ABOUT THIS TASK: Output only the lines of the entries that follow, starting at the one with "php artisan migrate --seed" and running down to the one with "Suivi et mise à jour des statuts des tâches", both included and unchanged.

++++ DATA EXTRACT

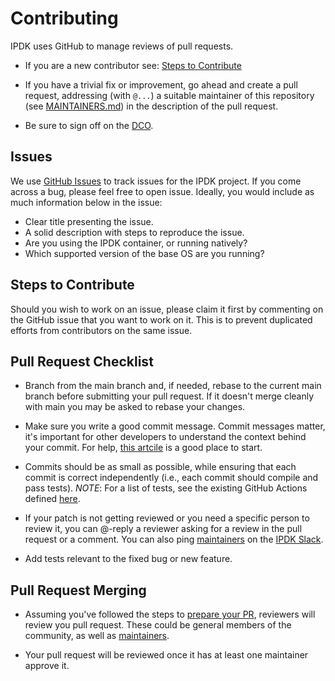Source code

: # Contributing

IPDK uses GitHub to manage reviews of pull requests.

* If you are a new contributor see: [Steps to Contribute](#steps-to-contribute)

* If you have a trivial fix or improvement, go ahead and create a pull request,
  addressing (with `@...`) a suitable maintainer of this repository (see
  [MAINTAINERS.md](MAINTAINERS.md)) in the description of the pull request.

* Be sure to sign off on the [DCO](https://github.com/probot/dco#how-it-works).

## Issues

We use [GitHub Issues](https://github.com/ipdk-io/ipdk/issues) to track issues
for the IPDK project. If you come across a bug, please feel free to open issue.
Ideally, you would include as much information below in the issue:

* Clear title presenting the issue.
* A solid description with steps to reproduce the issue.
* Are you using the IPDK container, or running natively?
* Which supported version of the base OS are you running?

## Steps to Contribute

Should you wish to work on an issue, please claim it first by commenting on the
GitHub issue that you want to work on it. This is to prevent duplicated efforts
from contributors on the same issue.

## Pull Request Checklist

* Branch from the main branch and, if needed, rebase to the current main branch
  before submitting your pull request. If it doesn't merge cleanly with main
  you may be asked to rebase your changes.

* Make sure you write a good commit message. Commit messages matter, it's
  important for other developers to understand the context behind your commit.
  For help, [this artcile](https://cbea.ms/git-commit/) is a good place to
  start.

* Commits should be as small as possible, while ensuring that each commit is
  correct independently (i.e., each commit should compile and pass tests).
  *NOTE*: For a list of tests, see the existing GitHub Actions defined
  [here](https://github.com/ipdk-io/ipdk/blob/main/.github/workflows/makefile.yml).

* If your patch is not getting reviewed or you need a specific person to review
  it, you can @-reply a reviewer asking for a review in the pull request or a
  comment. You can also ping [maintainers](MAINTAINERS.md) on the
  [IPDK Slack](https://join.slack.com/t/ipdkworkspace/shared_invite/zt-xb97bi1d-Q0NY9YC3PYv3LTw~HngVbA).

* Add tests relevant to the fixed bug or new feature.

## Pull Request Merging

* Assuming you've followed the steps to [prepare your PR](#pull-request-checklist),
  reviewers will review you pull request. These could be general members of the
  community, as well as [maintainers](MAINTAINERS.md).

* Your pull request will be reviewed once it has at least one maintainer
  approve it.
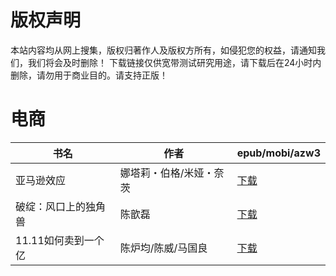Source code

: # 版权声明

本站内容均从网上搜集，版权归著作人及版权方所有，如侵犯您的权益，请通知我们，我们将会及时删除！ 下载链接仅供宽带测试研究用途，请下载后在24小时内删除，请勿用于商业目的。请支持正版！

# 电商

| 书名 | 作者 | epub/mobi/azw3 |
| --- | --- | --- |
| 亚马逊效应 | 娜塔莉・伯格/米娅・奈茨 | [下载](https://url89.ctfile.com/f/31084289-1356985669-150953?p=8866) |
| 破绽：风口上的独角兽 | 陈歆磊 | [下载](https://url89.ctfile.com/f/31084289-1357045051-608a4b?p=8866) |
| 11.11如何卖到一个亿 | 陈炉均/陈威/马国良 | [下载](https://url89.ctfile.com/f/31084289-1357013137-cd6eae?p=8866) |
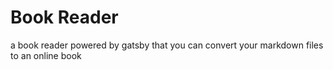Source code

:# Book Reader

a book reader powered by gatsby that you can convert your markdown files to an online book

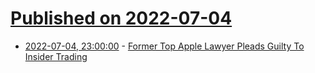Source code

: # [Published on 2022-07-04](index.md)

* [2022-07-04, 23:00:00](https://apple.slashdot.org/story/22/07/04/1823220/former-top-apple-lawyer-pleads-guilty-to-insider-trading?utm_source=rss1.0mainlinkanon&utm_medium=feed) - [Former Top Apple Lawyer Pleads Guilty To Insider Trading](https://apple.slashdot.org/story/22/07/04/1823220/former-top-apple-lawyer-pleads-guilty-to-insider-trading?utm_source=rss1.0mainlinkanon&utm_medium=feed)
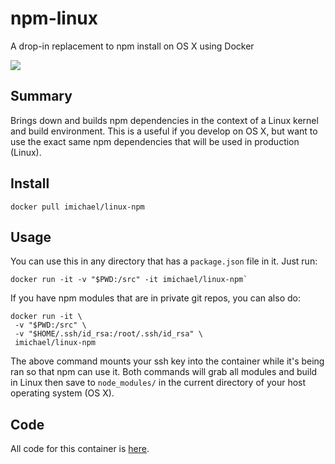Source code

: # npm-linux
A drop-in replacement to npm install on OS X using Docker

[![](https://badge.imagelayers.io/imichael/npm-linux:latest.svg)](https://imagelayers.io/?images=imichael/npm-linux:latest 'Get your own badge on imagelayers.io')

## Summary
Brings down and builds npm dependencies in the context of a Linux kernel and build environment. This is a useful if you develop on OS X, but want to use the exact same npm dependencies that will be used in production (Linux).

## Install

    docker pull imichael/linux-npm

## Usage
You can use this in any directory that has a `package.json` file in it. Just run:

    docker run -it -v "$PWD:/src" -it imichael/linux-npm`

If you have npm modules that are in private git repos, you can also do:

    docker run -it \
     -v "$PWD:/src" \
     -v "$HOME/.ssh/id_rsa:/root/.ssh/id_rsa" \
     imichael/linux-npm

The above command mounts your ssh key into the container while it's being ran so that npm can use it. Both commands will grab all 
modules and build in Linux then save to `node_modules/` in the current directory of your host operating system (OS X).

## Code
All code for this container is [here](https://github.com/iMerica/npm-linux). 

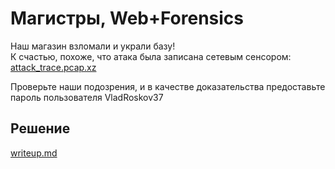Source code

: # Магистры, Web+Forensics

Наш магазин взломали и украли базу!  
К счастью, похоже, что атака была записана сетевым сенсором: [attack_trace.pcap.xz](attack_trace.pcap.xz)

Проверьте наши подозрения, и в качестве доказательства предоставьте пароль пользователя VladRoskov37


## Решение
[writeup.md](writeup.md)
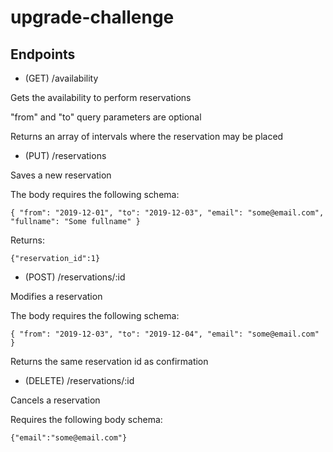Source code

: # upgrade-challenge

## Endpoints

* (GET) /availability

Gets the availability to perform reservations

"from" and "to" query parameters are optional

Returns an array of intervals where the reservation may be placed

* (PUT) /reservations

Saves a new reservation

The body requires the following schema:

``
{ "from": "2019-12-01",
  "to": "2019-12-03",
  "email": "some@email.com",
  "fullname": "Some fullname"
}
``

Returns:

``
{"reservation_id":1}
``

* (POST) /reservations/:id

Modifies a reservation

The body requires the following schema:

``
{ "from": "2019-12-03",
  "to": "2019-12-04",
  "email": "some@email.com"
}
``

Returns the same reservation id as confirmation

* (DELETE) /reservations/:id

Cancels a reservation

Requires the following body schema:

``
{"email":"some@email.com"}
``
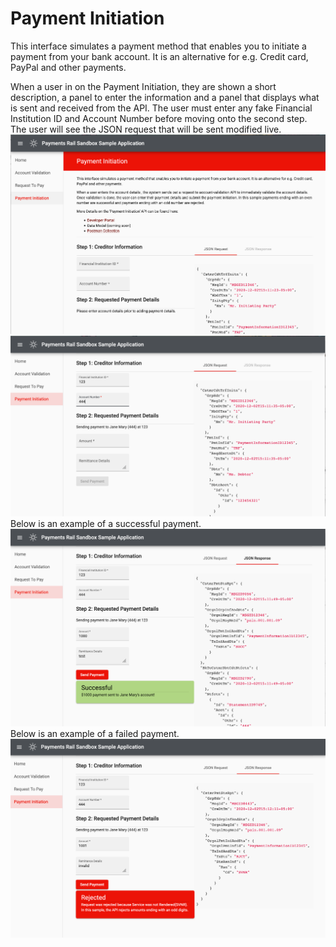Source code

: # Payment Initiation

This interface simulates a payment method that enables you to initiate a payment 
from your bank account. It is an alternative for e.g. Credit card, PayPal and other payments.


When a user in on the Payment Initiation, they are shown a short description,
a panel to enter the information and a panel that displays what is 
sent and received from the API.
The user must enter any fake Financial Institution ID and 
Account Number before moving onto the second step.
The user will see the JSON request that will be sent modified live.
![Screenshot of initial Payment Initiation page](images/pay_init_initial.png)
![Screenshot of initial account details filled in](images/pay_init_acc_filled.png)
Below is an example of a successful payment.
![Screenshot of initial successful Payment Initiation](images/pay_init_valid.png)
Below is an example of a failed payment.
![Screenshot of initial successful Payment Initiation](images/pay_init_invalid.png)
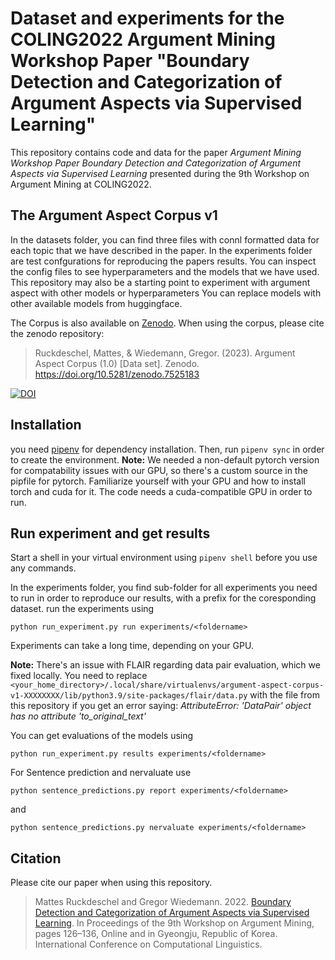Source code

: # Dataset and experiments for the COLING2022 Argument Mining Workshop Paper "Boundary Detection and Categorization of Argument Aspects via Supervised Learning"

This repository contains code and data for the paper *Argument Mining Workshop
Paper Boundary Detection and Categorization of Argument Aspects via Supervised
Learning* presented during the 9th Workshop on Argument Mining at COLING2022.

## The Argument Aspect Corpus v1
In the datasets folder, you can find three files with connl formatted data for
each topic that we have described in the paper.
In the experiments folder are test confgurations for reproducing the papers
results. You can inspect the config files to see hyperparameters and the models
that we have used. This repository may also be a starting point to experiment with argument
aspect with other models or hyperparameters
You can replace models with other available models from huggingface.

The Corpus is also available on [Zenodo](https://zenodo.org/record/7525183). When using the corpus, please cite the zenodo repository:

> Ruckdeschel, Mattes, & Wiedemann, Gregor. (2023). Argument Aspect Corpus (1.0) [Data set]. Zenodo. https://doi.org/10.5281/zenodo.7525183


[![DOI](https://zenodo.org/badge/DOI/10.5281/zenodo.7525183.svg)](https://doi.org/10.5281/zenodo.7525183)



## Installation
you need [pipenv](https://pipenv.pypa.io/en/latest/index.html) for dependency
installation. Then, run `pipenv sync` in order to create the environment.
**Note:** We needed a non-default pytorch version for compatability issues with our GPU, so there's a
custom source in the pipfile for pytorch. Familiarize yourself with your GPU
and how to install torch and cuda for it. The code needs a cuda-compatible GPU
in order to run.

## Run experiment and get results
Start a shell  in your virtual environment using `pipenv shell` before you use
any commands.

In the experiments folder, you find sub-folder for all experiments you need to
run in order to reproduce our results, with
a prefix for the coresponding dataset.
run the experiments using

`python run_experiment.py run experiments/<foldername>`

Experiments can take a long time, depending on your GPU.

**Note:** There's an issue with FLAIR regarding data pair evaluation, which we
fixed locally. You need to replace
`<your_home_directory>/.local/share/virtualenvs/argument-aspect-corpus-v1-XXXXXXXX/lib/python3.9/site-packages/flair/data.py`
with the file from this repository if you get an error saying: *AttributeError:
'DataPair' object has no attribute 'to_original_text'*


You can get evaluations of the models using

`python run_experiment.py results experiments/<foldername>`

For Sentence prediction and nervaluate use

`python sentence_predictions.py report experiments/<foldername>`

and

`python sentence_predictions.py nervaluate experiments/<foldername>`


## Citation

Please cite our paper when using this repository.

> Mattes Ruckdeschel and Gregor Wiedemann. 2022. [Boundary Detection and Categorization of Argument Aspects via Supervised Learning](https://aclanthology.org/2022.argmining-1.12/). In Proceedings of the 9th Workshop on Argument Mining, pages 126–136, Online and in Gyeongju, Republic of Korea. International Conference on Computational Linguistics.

++++++++
++++ DATA EXTRACT

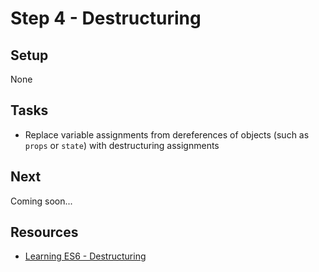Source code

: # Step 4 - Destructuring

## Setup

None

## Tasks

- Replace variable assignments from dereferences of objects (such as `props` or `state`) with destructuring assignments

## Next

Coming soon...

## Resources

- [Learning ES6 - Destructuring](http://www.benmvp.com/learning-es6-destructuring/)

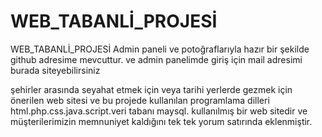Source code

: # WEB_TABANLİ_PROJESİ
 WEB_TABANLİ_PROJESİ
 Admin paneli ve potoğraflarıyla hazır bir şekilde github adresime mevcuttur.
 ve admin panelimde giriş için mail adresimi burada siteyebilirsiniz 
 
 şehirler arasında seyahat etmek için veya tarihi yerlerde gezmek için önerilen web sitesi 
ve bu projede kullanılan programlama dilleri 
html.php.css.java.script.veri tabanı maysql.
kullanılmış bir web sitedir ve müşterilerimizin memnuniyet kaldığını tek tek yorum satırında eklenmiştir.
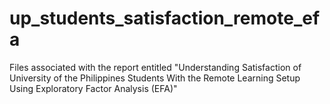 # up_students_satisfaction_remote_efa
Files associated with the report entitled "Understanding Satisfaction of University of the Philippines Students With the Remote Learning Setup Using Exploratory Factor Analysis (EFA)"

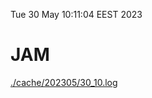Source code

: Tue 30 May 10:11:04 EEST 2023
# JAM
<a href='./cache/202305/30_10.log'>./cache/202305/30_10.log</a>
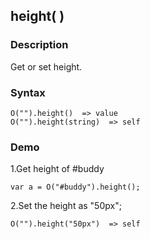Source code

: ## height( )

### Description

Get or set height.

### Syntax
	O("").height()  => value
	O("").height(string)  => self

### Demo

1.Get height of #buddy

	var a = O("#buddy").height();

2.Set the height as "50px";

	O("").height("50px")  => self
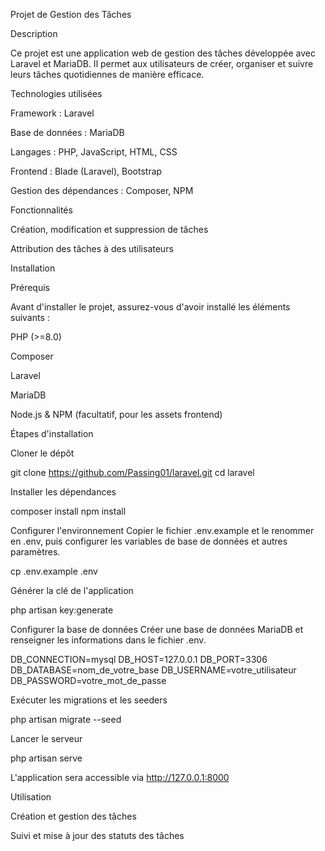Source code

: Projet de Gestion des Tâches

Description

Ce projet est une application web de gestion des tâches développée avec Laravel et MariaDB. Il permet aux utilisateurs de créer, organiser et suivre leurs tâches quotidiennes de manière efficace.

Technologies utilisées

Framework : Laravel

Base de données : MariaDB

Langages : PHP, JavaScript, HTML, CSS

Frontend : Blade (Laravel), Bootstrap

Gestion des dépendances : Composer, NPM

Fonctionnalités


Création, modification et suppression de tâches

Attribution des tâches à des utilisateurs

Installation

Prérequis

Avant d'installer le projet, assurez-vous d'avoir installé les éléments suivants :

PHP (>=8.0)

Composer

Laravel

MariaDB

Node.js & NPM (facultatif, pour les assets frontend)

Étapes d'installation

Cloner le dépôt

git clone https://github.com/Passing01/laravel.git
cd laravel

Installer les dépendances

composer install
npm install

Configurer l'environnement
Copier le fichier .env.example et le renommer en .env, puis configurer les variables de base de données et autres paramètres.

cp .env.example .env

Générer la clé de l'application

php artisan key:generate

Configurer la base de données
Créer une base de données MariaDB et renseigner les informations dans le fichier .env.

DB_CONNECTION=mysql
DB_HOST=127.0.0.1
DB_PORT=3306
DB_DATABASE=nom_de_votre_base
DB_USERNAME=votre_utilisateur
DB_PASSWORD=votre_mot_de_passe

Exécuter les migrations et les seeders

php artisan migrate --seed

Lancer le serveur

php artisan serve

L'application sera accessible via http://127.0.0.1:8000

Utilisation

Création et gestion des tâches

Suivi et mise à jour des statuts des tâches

++++++++
++++ DATA EXTRACT

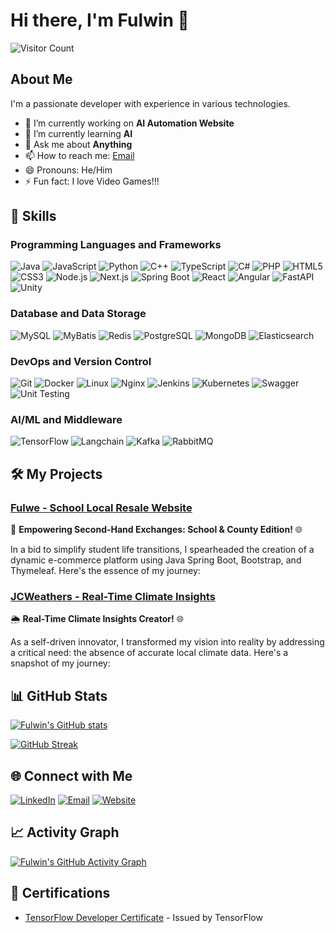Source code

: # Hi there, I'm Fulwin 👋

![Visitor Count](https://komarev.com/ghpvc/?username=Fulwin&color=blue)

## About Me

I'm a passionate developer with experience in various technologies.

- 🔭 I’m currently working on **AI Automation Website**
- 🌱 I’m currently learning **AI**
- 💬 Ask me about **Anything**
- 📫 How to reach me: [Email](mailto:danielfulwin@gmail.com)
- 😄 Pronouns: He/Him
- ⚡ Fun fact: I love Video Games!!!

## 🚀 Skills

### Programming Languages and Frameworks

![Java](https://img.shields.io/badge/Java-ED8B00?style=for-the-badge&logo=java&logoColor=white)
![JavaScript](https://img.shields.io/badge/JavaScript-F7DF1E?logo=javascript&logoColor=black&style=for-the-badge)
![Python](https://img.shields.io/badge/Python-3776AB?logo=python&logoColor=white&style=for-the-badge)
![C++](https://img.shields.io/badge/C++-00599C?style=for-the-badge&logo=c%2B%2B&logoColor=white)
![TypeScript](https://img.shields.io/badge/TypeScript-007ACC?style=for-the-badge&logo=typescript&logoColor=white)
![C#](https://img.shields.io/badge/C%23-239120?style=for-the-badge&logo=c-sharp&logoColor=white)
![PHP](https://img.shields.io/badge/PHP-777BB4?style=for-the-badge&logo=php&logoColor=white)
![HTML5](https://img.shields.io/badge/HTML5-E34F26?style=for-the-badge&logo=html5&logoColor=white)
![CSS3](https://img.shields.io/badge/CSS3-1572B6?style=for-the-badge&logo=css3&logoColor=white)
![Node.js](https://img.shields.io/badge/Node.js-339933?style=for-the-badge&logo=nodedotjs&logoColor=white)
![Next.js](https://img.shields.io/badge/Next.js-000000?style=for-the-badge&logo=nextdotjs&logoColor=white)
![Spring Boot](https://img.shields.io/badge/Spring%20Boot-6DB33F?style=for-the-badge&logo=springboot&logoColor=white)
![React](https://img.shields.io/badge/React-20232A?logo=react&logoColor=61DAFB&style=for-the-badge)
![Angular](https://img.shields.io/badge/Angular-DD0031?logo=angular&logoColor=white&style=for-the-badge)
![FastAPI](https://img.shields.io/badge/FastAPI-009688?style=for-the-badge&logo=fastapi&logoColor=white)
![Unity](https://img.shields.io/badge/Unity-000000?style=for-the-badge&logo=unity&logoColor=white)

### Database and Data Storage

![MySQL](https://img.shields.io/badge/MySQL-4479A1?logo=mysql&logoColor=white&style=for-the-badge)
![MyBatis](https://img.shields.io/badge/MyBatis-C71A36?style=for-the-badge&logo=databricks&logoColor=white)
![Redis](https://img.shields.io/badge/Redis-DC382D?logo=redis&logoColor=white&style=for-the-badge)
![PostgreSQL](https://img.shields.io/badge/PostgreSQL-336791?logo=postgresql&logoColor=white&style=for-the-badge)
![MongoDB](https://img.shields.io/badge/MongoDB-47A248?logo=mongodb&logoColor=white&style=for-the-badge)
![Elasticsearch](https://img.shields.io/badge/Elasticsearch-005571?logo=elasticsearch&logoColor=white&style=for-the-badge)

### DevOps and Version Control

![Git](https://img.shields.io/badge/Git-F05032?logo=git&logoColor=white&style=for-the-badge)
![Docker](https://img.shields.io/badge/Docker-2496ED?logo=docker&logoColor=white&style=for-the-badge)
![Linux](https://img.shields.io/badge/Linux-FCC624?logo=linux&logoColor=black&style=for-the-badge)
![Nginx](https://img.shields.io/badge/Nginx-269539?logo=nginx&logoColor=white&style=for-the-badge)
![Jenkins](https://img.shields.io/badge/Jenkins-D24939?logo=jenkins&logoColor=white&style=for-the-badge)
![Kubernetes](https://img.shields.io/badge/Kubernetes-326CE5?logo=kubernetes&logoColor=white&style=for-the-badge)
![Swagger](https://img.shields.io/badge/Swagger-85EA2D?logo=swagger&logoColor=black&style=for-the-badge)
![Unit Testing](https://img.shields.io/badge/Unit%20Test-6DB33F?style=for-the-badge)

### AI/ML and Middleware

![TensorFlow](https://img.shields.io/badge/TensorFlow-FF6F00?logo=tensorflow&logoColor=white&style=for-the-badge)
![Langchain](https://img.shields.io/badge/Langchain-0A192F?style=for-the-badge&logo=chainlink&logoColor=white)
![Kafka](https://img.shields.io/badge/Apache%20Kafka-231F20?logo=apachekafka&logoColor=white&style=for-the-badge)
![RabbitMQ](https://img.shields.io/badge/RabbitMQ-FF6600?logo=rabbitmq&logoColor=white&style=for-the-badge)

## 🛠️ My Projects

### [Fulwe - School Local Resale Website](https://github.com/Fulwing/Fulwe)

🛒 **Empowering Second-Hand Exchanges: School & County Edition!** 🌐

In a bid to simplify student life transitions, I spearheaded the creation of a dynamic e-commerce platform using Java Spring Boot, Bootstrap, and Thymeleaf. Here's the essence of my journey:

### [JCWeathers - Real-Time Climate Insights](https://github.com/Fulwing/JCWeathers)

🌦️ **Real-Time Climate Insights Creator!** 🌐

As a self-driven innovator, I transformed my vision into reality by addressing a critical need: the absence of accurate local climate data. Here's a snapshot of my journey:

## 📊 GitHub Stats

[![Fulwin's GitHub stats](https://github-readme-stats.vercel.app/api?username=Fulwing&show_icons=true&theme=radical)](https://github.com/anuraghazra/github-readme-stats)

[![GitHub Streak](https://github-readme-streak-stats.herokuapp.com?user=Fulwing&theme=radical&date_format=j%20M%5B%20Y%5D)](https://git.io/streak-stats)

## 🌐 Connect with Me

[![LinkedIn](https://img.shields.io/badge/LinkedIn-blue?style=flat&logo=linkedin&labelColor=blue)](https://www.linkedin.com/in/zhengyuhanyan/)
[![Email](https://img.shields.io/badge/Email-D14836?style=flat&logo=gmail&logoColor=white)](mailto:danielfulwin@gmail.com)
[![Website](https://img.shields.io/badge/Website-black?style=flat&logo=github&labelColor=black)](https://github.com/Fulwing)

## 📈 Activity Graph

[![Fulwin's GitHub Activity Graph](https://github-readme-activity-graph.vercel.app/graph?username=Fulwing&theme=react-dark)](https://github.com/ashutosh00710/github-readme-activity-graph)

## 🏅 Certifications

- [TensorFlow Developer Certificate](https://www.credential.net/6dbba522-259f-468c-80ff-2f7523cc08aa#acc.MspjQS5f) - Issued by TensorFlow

++++++++

COMPLETED TASK:
php artisan migrate --seed

Lancer le serveur

php artisan serve

L'application sera accessible via http://127.0.0.1:8000

Utilisation

Création et gestion des tâches

Suivi et mise à jour des statuts des tâches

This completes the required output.